The intense heat also caused air molecules to ionize, causing them to build up Plasma that caused a 5-minute outage of communications, depending To Artemis I Flight Director Judd Frieling.
When the capsule reached about 200,000 feet (61,000 meters) above the ground, it performed a roll maneuver that briefly sent the capsule back up—kind of like skipping a boulder across the surface of a lake.
There are several reasons for using the skip maneuver.
Joe Bomba, Lockheed Martin’s president of Thermal Aeronautical Sciences, said: statement. Lockheed is NASA’s prime contractor for the Orion spacecraft.
“By dividing the heat and force of re-entry into two events, skip-entry also provides benefits such as reducing g-forces experienced by astronauts,” according to Lockheed, referring to the crushing forces humans experience during spaceflight.
There was another communications blackout that lasted about three minutes after the skip maneuver.
As it embarked on its final descent, the capsule’s speed slowed dramatically, hurling thousands of miles per hour until its parachutes deployed. By the time it fell, Orion should have been traveling at about 20 mph (32 kph). However, NASA officials didn’t have an exact speed yet at a press conference at 3:30 p.m. EDT.
Howard Hu, NASA’s Orion program manager, noted that the temperature in the Orion crew cabin maintained moderate temperatures between 60 degrees to 71 degrees Fahrenheit based on the data.
While there were no astronauts on this test mission – only a few mannequins equipped to collect data and snoopy doll – emphasized Nelson, head of NASA Importance To prove that the capsule can achieve a safe return.
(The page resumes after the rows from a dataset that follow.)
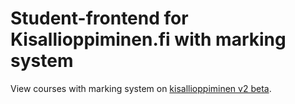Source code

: # Student-frontend for Kisallioppiminen.fi with marking system

View courses with marking system on [kisallioppiminen v2 beta](https://ohtukisalli.github.io/).


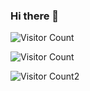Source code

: ### Hi there 👋

<!--
**ztracer/ztracer** is a ✨ _special_ ✨ repository because its `README.md` (this file) appears on your GitHub profile.

Here are some ideas to get you started:

- 🔭 I’m currently working on ...
- 🌱 I’m currently learning ...
- 👯 I’m looking to collaborate on ...
- 🤔 I’m looking for help with ...
- 💬 Ask me about ...
- 📫 How to reach me: ...
- 😄 Pronouns: ...
- ⚡ Fun fact: ...
-->
<img src="https://pleasant-plastic-curiosity.glitch.me/counter" alt="Visitor Count">

![Visitor Count](https://satisfying-eggplant-brazil.glitch.me/count.svg)

![Visitor Count2](https://pleasant-plastic-curiosity.glitch.me/count)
The space agency’s plans are to turn the Artemis moon missions into a program that will send astronauts to Mars, a journey that will have a much faster and bolder re-entry process.
Orion traveled nearly 1.3 million miles (2 million km) during this mission on a swing trajectory to a distant lunar orbit, carrying the capsule Farther than any spacecraft designed to transport humans ever traveled.
A secondary objective for this mission was the Orion Service Module, a cylindrical attachment at the bottom of the spacecraft, to deploy 10 small satellites. But at least four of those satellites failed after being dumped into orbit, including a small moon lander developed in Japan And one of NASA’s own payload It was supposed to be one of the first small satellites for interplanetary space exploration.
Nelson said that if he had to give the Artemis I mission a letter grade so far, it would be an A.
“Not an A-plus, simply because we expect things to go wrong. The good news is that when something goes wrong, NASA knows how to fix it,” Nelson said. But if you Teacher, I’ll give her an A plus.”
With the success of the Artemis I mission, NASA will now dive into the data gathered on this flight and look to select a crew for the Artemis II mission, which could take off in 2024. A crew announcement is expected in early 2023, NASA officials said Sunday afternoon.
Artemis II aims to send astronauts on a trajectory similar to that of Artemis I, flying around the moon but not landing on its surface.
Artemis III mission, Currently It is scheduled to be launched in 2025is expected To return the shoes to the Moon, NASA officials said it would involve the first woman and first person of color to achieve such a feat.